Pat, it’s not evil, just tortured to enable “Catholic divorce.”
Hi Catherine, The object of 1095.2 is the consent, but isn’t the object of 1095.3 the aspects of the marriage itself (those who, because of causes of a psychological nature, are unable to assume the essential obligations of marriage)? Is being ordered toward “the good of the spouses” (c. 1055) an essential obligation of marriage? Is being ordered to the “procreation and education of offspring” (c. 1055) an essential obligation of marriage? Cardinal Raymond Burke talked about how the orientation toward the good of the spouses in the 1983 code, in this context, can only mean “mutual help” as was stated in the 1917 code. [Cardinal Burke, Presented August 10, 2011. Canon Law Conference, August 9 and August 10, 2011, Shrine of Our Lady of Guadalupe La Cross, Wisconsin.]

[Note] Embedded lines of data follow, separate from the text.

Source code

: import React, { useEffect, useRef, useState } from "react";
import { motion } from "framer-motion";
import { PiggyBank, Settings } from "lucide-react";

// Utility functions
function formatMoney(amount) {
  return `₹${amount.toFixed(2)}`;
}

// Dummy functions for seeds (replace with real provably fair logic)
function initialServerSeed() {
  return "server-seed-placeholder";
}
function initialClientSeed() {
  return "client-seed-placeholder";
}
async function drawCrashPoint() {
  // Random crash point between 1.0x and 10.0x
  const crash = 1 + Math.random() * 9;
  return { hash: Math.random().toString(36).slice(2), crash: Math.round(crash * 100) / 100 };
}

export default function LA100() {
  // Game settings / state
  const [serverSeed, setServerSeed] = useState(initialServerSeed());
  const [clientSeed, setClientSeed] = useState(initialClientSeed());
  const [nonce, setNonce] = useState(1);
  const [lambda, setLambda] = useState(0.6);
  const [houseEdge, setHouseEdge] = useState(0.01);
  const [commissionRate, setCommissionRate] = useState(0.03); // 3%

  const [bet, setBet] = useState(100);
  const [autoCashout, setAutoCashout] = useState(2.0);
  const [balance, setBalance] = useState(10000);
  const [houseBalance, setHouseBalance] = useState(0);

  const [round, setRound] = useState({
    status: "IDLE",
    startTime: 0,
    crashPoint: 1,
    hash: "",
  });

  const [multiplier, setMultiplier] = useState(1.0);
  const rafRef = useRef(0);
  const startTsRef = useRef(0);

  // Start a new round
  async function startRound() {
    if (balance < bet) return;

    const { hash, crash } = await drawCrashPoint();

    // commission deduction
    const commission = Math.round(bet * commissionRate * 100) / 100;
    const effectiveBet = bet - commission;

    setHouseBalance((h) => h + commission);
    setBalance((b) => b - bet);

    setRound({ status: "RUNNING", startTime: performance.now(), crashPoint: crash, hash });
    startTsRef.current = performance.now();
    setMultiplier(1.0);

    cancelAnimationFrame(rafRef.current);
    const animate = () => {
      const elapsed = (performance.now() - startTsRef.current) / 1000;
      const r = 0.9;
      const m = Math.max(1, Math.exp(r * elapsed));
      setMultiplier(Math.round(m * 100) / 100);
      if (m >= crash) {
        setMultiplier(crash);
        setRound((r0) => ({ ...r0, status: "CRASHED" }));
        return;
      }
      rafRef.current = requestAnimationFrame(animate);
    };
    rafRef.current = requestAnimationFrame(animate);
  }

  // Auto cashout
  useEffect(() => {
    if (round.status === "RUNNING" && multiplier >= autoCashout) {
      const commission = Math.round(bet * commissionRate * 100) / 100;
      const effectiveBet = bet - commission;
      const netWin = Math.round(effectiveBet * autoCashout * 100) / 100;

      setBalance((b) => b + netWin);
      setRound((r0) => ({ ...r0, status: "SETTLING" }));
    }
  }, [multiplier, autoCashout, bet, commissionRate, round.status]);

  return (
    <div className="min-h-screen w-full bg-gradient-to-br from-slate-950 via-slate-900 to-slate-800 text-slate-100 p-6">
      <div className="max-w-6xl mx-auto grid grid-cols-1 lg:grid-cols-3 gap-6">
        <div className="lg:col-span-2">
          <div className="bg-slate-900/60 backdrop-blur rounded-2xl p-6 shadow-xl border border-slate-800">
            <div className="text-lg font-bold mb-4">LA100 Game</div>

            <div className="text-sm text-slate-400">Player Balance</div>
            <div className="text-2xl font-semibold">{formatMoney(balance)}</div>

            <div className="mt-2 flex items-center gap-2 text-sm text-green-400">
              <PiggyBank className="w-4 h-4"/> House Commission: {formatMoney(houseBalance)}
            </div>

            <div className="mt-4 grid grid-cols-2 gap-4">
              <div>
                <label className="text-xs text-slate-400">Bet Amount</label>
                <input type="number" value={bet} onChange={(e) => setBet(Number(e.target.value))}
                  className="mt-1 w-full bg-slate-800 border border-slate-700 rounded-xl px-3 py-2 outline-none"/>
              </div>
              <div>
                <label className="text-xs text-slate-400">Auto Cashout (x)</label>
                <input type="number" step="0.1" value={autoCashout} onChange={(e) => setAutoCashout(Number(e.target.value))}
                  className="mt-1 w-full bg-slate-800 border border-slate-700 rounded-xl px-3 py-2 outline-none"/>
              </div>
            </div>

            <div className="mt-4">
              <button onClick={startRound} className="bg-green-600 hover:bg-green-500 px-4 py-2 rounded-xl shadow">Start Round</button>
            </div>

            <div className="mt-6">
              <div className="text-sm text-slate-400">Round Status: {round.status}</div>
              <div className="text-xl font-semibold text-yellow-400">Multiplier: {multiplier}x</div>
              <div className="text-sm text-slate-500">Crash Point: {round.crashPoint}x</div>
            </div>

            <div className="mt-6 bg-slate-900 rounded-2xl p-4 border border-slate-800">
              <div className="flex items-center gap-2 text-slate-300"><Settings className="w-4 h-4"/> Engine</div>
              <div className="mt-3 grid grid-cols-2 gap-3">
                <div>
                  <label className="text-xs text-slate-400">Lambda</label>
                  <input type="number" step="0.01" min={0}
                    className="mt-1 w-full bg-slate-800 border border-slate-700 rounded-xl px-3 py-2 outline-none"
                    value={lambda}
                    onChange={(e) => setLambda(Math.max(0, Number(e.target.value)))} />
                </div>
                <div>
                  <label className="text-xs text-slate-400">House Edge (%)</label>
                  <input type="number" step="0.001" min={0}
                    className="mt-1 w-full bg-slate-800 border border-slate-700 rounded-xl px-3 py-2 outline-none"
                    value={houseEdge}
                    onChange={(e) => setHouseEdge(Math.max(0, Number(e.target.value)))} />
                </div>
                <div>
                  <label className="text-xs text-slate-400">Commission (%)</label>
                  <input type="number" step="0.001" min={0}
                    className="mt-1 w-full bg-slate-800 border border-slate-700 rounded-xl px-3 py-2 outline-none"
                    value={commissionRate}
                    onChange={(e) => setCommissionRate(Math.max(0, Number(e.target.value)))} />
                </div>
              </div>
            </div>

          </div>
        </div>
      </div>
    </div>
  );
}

I dont know of a Declaration of Nullity that soothed anyone’s feelings except two self-centered adults who wanted the right to divorce and remarry in the Catholic Church. Rejected spouses have suffered unspeakable torment, and children who are forced to live with Mom’s new man and Dad’s new honey are cruelly abused by the Church which has adopted this “pastoral” approach which, as you say, has no reality in justice.

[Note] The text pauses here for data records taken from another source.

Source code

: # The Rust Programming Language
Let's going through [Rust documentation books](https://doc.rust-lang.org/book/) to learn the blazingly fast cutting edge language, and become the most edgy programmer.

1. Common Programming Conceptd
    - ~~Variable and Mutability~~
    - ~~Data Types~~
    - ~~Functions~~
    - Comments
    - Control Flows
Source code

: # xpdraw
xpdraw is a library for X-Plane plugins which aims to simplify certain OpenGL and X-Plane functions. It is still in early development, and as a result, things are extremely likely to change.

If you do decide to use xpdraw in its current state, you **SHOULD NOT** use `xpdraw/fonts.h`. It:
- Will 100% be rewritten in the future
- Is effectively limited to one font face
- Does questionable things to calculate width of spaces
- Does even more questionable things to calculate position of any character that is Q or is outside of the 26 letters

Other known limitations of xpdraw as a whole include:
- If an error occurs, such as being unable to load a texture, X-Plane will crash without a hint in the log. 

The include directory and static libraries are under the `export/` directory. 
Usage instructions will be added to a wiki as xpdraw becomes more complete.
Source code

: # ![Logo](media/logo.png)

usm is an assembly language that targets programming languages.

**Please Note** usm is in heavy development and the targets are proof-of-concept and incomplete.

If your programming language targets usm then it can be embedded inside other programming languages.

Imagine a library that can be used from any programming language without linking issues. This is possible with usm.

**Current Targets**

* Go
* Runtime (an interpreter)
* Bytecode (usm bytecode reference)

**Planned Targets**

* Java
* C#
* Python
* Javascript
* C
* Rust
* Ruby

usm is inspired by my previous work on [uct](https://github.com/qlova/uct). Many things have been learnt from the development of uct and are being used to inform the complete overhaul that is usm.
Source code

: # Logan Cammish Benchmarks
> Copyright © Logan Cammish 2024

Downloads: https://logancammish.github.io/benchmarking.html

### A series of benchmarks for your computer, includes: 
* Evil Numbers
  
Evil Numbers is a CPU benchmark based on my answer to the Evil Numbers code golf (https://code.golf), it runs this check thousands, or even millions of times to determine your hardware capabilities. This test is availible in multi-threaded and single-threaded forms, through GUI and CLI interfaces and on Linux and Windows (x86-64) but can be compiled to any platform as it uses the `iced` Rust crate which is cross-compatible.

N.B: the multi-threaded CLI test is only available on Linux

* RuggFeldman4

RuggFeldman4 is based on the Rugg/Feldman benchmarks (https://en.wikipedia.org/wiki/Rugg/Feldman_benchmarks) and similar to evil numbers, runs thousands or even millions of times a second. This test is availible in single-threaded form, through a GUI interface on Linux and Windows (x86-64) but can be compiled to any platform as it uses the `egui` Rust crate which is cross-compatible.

I am sure that tribunalists will argue that some Declarations of Nullity are just and leave all affected subjects better off. They can argue that, but those cases, if they exist, do not justify the widespread abuses.
“outcome that soothes the feeling of conflict but cannot name or identify the realities of justice.” I’m thinking that this is because virtually 100% of American separations are illigitimate, but are “annulled” anyway.